■ What to produce ■
If a line of the data below holds the word "This", list it.

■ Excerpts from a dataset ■
*** Begin section ***
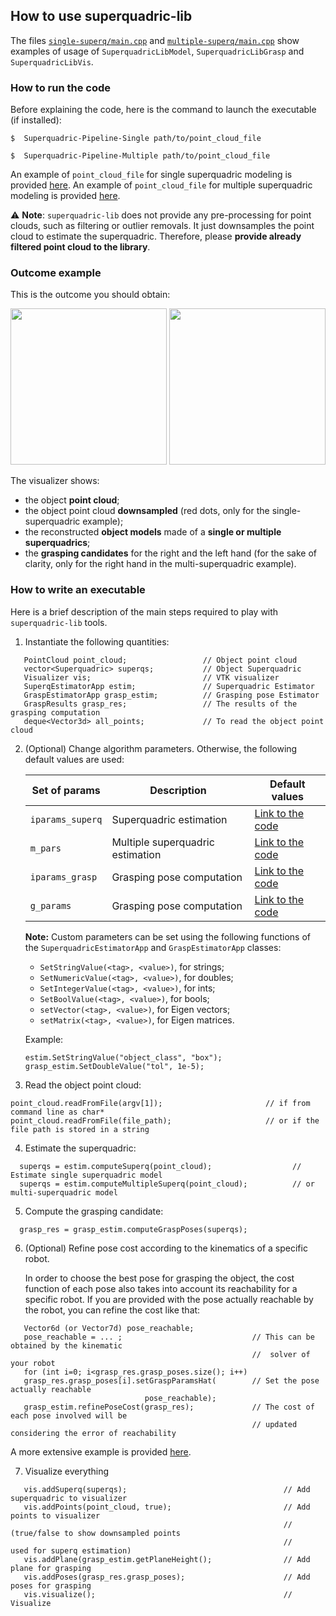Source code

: ## How to use superquadric-lib
The files [`single-superq/main.cpp`](https://github.com/robotology/superquadric-lib/blob/master/src/SuperquadricPipeline/single-superq/main.cpp) and [`multiple-superq/main.cpp`](https://github.com/robotology/superquadric-lib/blob/master/src/SuperquadricPipeline/multiple-superq/main.cpp)
show examples of usage of `SuperquadricLibModel`, `SuperquadricLibGrasp` and `SuperquadricLibVis`.

### How to run the code
Before explaining the code, here is the command  to launch the executable (if installed):
```
$  Superquadric-Pipeline-Single path/to/point_cloud_file
```
```
$  Superquadric-Pipeline-Multiple path/to/point_cloud_file
```
An example of `point_cloud_file` for single superquadric modeling is provided [here](https://github.com/robotology/superquadric-lib/blob/master/misc/example-bottle).
An example of `point_cloud_file` for multiple superquadric modeling is provided [here](https://github.com/robotology/superquadric-lib/blob/master/misc/example-drill).

:warning: **Note**: `superquadric-lib` does not provide any pre-processing for point clouds, such as filtering or outlier removals. It just downsamples the point cloud to estimate the superquadric. Therefore, please **provide already filtered point cloud to the library**. 



### Outcome example
This is the  outcome you should obtain:

<img src="https://github.com/robotology/superquadric-lib/blob/master/misc/example-bottle.png" width = "250"> <img src="https://github.com/robotology/superquadric-lib/blob/master/misc/example-drill.png" width = "250">


The visualizer shows:
- the object **point cloud**;
- the object point cloud **downsampled** (red dots, only for the single-superquadric example);
- the reconstructed **object models** made of a **single or multiple superquadrics**;
- the **grasping candidates** for the right and the left hand (for the sake of clarity, only for the right hand in the multi-superquadric example).

### How to write an executable
Here is a brief description of the main steps required to play with `superquadric-lib` tools.

1. Instantiate the following quantities:
```
   PointCloud point_cloud;                 // Object point cloud
   vector<Superquadric> superqs;           // Object Superquadric
   Visualizer vis;                         // VTK visualizer
   SuperqEstimatorApp estim;               // Superquadric Estimator
   GraspEstimatorApp grasp_estim;          // Grasping pose Estimator
   GraspResults grasp_res;                 // The results of the grasping computation
   deque<Vector3d> all_points;             // To read the object point cloud
```
2. (Optional) Change algorithm parameters. Otherwise, the following default values are used:

    | Set of params | Description | Default values  | 
    | ------------- | ------------- |------------- |
    | `iparams_superq` | Superquadric estimation | [Link to the code](https://github.com/robotology/superquadric-lib/blob/master/src/SuperquadricLib/SuperquadricModel/src/superquadricEstimator.cpp#L332) | 
     | `m_pars` | Multiple superquadric estimation |  [Link to the code](https://github.com/robotology/superquadric-lib/blob/master/src/SuperquadricLib/SuperquadricModel/src/superquadricEstimator.cpp#L344) |
    |`iparams_grasp` | Grasping pose computation | [Link to the code](https://github.com/robotology/superquadric-lib/blob/master/src/SuperquadricLib/SuperquadricGrasp/src/graspComputation.cpp#L875)  |  
    | `g_params` | Grasping pose computation | [Link to the code](https://github.com/robotology/superquadric-lib/blob/master/src/SuperquadricLib/SuperquadricGrasp/src/graspComputation.cpp#L885)|
    
    **Note:** Custom parameters can be set using the following functions of the `SuperquadricEstimatorApp` and `GraspEstimatorApp` classes:
    - `SetStringValue(<tag>, <value>)`, for strings;
    - `SetNumericValue(<tag>, <value>)`, for doubles;
    - `SetIntegerValue(<tag>, <value>)`, for ints;
    - `SetBoolValue(<tag>, <value>)`, for bools;
    - `setVector(<tag>, <value>)`, for Eigen vectors;
    - `setMatrix(<tag>, <value>)`, for Eigen matrices.
    
    Example:
    ```
    estim.SetStringValue("object_class", "box");
    grasp_estim.SetDoubleValue("tol", 1e-5);
    ```

3. Read the object point cloud:
```
point_cloud.readFromFile(argv[1]);                       // if from command line as char*
point_cloud.readFromFile(file_path);                     // or if the file path is stored in a string
```

4. Estimate the superquadric:
```                          // Fill the point cloud    
  superqs = estim.computeSuperq(point_cloud);                  // Estimate single superquadric model
  superqs = estim.computeMultipleSuperq(point_cloud);          // or multi-superquadric model
```
5. Compute the grasping candidate:
```
  grasp_res = grasp_estim.computeGraspPoses(superqs);
```
6. (Optional) Refine pose cost according to the kinematics of a specific robot.

   In order to choose the best pose for grasping the object, the cost function of each pose also takes into account its     reachability for a specific robot.
   If you are provided with the pose actually reachable by the robot, you can refine the cost like that:
```
   Vector6d (or Vector7d) pose_reachable;  
   pose_reachable = ... ;                             // This can be obtained by the kinematic 
                                                      //  solver of your robot
   for (int i=0; i<grasp_res.grasp_poses.size(); i++)                                                  
   grasp_res.grasp_poses[i].setGraspParamsHat(        // Set the pose actually reachable
                              pose_reachable);     
   grasp_estim.refinePoseCost(grasp_res);             // The cost of each pose involved will be
                                                      // updated considering the error of reachability
```
   A more extensive example is provided [here](https://github.com/robotology/superquadric-lib/blob/master/src/SuperquadricPipeline/multiple-superq/main.cpp#L107).

7. Visualize everything
```
   vis.addSuperq(superqs);                                   // Add superquadric to visualizer
   vis.addPoints(point_cloud, true);                         // Add points to visualizer
                                                             // (true/false to show downsampled points
                                                             //    used for superq estimation)
   vis.addPlane(grasp_estim.getPlaneHeight();                // Add plane for grasping
   vis.addPoses(grasp_res.grasp_poses);                      // Add poses for grasping
   vis.visualize();                                          // Visualize
   
```
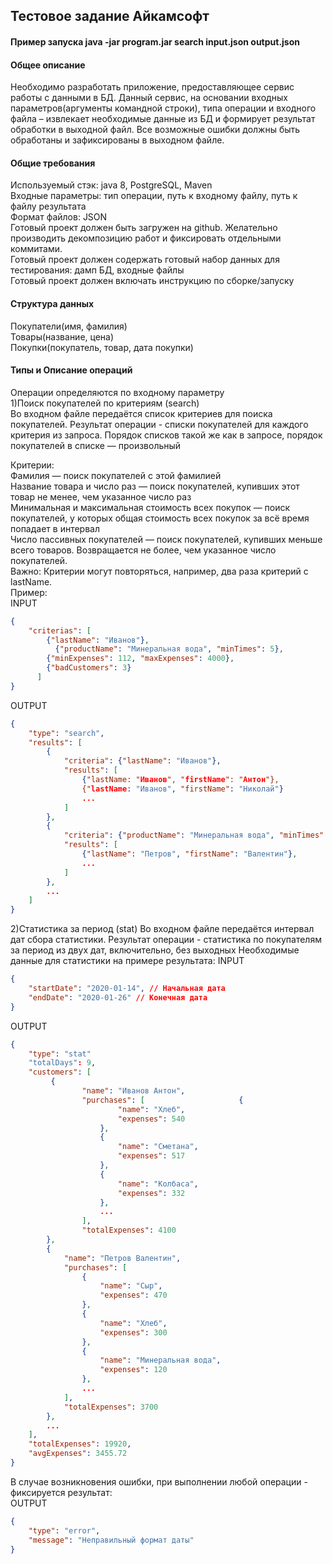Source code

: ## Тестовое задание Айкамсофт

#### Пример запуска  java -jar program.jar search input.json output.json  

#### Общее описание
Необходимо разработать приложение, предоставляющее сервис работы с данными в БД. Данный сервис, на основании входных параметров(аргументы командной строки), типа операции и входного файла – извлекает необходимые данные из БД и формирует результат обработки в выходной файл. 
Все возможные ошибки должны быть обработаны и зафиксированы в выходном файле.

#### Общие требования
Используемый стэк: java 8, PostgreSQL, Maven  
Входные параметры: тип операции, путь к входному файлу, путь к файлу результата  
Формат файлов: JSON  
Готовый проект должен быть загружен на github. Желательно производить декомпозицию работ и фиксировать отдельными коммитами.  
Готовый проект должен содержать готовый набор данных для тестирования: дамп БД, входные файлы  
Готовый проект должен включать инструкцию по сборке/запуску  

#### Структура данных
Покупатели(имя, фамилия)  
Товары(название, цена)  
Покупки(покупатель, товар, дата покупки)  
 
#### Типы и Описание операций  
Операции определяются по входному параметру    
1)Поиск покупателей по критериям (search)    
Во входном файле передаётся список критериев для поиска покупателей. Результат операции - списки покупателей для каждого критерия из запроса. Порядок списков такой же как в запросе, порядок покупателей в списке — произвольный
 
Критерии:    
Фамилия — поиск покупателей с этой фамилией     
Название товара и число раз — поиск покупателей, купивших этот товар не менее, чем указанное число раз  
Минимальная и максимальная стоимость всех покупок — поиск покупателей, у которых общая стоимость всех покупок за всё время попадает в интервал  
Число пассивных покупателей — поиск покупателей, купивших меньше всего товаров. Возвращается не более, чем указанное число покупателей.  
Важно: Критерии могут повторяться, например, два раза критерий с lastName.  
Пример:  
INPUT 
```json
{  
	"criterias": [    
	    {"lastName": "Иванов"}, 
		  {"productName": "Минеральная вода", "minTimes": 5},  
	    {"minExpenses": 112, "maxExpenses": 4000}, 
	    {"badCustomers": 3} 
      ]  
} 
```

OUTPUT 
```json
{
    "type": "search", 
    "results": [ 
        {
            "criteria": {"lastName": "Иванов"},
            "results": [
                {"lastName: "Иванов", "firstName": "Антон"},
                {"lastName: "Иванов", "firstName": "Николай"}
                ...
            ]
        },
        {
            "criteria": {"productName": "Минеральная вода", "minTimes": 5}, 
            "results": [
                {"lastName": "Петров", "firstName": "Валентин"}, 
                ... 
            ]
        },
        ...
    ]
}
```               

2)Статистика за период (stat)
Во входном файле передаётся интервал дат сбора статистики. Результат операции - статистика по покупателям за период из двух дат, включительно, без выходных
Необходимые данные для статистики на примере результата:
INPUT
```json
{
    "startDate": "2020-01-14", // Начальная дата
    "endDate": "2020-01-26" // Конечная дата
}
```

OUTPUT
```json
{
    "type": "stat"
    "totalDays": 9, 
    "customers": [ 
         { 
                "name": "Иванов Антон",
                "purchases": [                     {
                        "name": "Хлеб", 
                        "expenses": 540 
                    },
                    {
                        "name": "Сметана", 
                        "expenses": 517
                    }, 
                    {
                        "name": "Колбаса", 
                        "expenses": 332
                    },
                    ...
                ],
                "totalExpenses": 4100 
        },
        { 
            "name": "Петров Валентин",
            "purchases": [
                {
                    "name": "Сыр", 
                    "expenses": 470                    
                },
                {
                    "name": "Хлеб", 
                    "expenses": 300
                }, 
                {
                    "name": "Минеральная вода", 
                    "expenses": 120
                },
                ...
            ],
            "totalExpenses": 3700
        },
        ...
    ],
    "totalExpenses": 19920, 
    "avgExpenses": 3455.72 
}
```

В случае возникновения ошибки, при выполнении любой операции - фиксируется результат:  
OUTPUT
```json
{
    "type": "error",
    "message": "Неправильный формат даты" 
}
```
*** End section ***
■ Solution to the exercise ■
This is the  outcome you should obtain:
   pose_reachable = ... ;                             // This can be obtained by the kinematic 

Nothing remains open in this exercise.